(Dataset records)
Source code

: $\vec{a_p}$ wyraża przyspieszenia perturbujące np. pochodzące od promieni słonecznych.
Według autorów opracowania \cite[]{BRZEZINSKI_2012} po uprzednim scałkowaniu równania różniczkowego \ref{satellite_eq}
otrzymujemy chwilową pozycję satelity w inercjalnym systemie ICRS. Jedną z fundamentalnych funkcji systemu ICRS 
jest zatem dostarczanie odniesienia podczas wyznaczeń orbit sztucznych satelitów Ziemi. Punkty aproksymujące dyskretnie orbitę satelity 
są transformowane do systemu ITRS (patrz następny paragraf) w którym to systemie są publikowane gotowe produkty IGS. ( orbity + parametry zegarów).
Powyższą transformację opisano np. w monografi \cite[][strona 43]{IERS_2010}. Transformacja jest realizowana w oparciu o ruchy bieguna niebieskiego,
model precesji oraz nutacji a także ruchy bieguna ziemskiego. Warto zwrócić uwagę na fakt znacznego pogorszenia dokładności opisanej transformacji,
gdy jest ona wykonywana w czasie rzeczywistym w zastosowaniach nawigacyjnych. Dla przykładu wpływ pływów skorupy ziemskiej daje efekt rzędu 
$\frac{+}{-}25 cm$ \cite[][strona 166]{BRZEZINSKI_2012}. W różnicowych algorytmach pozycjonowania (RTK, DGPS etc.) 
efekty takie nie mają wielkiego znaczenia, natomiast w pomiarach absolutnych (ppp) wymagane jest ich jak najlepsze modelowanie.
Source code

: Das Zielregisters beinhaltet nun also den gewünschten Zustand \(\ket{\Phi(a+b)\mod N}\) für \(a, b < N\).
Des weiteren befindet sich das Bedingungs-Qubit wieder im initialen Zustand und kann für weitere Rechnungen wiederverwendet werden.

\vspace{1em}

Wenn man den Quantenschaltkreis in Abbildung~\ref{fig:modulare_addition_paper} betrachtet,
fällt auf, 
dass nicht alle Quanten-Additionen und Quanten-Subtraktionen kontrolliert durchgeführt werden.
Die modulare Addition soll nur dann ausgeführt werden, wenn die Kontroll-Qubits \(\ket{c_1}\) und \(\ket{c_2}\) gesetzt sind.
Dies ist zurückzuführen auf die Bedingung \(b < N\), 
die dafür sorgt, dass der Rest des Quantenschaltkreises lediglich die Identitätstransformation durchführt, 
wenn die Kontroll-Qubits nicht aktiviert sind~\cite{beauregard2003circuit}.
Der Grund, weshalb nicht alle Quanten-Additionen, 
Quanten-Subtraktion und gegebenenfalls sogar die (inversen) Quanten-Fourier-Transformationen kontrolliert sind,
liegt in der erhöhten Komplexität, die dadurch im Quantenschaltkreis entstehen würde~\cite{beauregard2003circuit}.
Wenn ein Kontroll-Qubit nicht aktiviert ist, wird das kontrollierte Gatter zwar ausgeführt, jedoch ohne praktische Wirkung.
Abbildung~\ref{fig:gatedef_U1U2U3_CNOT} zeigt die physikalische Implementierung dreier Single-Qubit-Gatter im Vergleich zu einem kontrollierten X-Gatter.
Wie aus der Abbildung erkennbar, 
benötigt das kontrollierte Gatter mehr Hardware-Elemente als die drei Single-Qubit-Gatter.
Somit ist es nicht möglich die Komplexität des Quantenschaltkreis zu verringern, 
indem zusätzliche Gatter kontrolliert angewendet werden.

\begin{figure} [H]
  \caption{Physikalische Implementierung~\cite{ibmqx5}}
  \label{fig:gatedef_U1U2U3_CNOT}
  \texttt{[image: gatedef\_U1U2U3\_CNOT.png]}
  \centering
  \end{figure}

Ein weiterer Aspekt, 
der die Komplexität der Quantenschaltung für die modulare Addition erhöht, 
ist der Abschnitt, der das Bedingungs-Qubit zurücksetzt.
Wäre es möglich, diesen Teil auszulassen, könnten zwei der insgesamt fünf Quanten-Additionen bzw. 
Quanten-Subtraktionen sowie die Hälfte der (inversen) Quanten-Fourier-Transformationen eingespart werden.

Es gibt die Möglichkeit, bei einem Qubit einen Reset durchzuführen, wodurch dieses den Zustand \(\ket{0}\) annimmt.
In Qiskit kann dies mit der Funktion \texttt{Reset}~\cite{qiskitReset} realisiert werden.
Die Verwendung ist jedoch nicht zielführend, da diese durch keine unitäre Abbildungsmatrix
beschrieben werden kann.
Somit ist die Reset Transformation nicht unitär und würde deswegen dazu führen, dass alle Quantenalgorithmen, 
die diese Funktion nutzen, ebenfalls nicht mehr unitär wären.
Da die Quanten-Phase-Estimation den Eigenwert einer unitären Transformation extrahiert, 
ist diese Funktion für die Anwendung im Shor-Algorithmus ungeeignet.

* [WORK INSTRUCTIONS]:
An exact copy of every record is needed.

* [ANSWER TO THE PROBLEM]:
Source code

: $\vec{a_p}$ wyraża przyspieszenia perturbujące np. pochodzące od promieni słonecznych.
Według autorów opracowania \cite[]{BRZEZINSKI_2012} po uprzednim scałkowaniu równania różniczkowego \ref{satellite_eq}
otrzymujemy chwilową pozycję satelity w inercjalnym systemie ICRS. Jedną z fundamentalnych funkcji systemu ICRS 
jest zatem dostarczanie odniesienia podczas wyznaczeń orbit sztucznych satelitów Ziemi. Punkty aproksymujące dyskretnie orbitę satelity 
są transformowane do systemu ITRS (patrz następny paragraf) w którym to systemie są publikowane gotowe produkty IGS. ( orbity + parametry zegarów).
Powyższą transformację opisano np. w monografi \cite[][strona 43]{IERS_2010}. Transformacja jest realizowana w oparciu o ruchy bieguna niebieskiego,
model precesji oraz nutacji a także ruchy bieguna ziemskiego. Warto zwrócić uwagę na fakt znacznego pogorszenia dokładności opisanej transformacji,
gdy jest ona wykonywana w czasie rzeczywistym w zastosowaniach nawigacyjnych. Dla przykładu wpływ pływów skorupy ziemskiej daje efekt rzędu 
$\frac{+}{-}25 cm$ \cite[][strona 166]{BRZEZINSKI_2012}. W różnicowych algorytmach pozycjonowania (RTK, DGPS etc.) 
efekty takie nie mają wielkiego znaczenia, natomiast w pomiarach absolutnych (ppp) wymagane jest ich jak najlepsze modelowanie.
Source code

: Das Zielregisters beinhaltet nun also den gewünschten Zustand \(\ket{\Phi(a+b)\mod N}\) für \(a, b < N\).
Des weiteren befindet sich das Bedingungs-Qubit wieder im initialen Zustand und kann für weitere Rechnungen wiederverwendet werden.

\vspace{1em}

Wenn man den Quantenschaltkreis in Abbildung~\ref{fig:modulare_addition_paper} betrachtet,
fällt auf, 
dass nicht alle Quanten-Additionen und Quanten-Subtraktionen kontrolliert durchgeführt werden.
Die modulare Addition soll nur dann ausgeführt werden, wenn die Kontroll-Qubits \(\ket{c_1}\) und \(\ket{c_2}\) gesetzt sind.
Dies ist zurückzuführen auf die Bedingung \(b < N\), 
die dafür sorgt, dass der Rest des Quantenschaltkreises lediglich die Identitätstransformation durchführt, 
wenn die Kontroll-Qubits nicht aktiviert sind~\cite{beauregard2003circuit}.
Der Grund, weshalb nicht alle Quanten-Additionen, 
Quanten-Subtraktion und gegebenenfalls sogar die (inversen) Quanten-Fourier-Transformationen kontrolliert sind,
liegt in der erhöhten Komplexität, die dadurch im Quantenschaltkreis entstehen würde~\cite{beauregard2003circuit}.
Wenn ein Kontroll-Qubit nicht aktiviert ist, wird das kontrollierte Gatter zwar ausgeführt, jedoch ohne praktische Wirkung.
Abbildung~\ref{fig:gatedef_U1U2U3_CNOT} zeigt die physikalische Implementierung dreier Single-Qubit-Gatter im Vergleich zu einem kontrollierten X-Gatter.
Wie aus der Abbildung erkennbar, 
benötigt das kontrollierte Gatter mehr Hardware-Elemente als die drei Single-Qubit-Gatter.
Somit ist es nicht möglich die Komplexität des Quantenschaltkreis zu verringern, 
indem zusätzliche Gatter kontrolliert angewendet werden.

\begin{figure} [H]
  \caption{Physikalische Implementierung~\cite{ibmqx5}}
  \label{fig:gatedef_U1U2U3_CNOT}
  \texttt{[image: gatedef\_U1U2U3\_CNOT.png]}
  \centering
  \end{figure}

Ein weiterer Aspekt, 
der die Komplexität der Quantenschaltung für die modulare Addition erhöht, 
ist der Abschnitt, der das Bedingungs-Qubit zurücksetzt.
Wäre es möglich, diesen Teil auszulassen, könnten zwei der insgesamt fünf Quanten-Additionen bzw. 
Quanten-Subtraktionen sowie die Hälfte der (inversen) Quanten-Fourier-Transformationen eingespart werden.

Es gibt die Möglichkeit, bei einem Qubit einen Reset durchzuführen, wodurch dieses den Zustand \(\ket{0}\) annimmt.
In Qiskit kann dies mit der Funktion \texttt{Reset}~\cite{qiskitReset} realisiert werden.
Die Verwendung ist jedoch nicht zielführend, da diese durch keine unitäre Abbildungsmatrix
beschrieben werden kann.
Somit ist die Reset Transformation nicht unitär und würde deswegen dazu führen, dass alle Quantenalgorithmen, 
die diese Funktion nutzen, ebenfalls nicht mehr unitär wären.
Da die Quanten-Phase-Estimation den Eigenwert einer unitären Transformation extrahiert, 
ist diese Funktion für die Anwendung im Shor-Algorithmus ungeeignet.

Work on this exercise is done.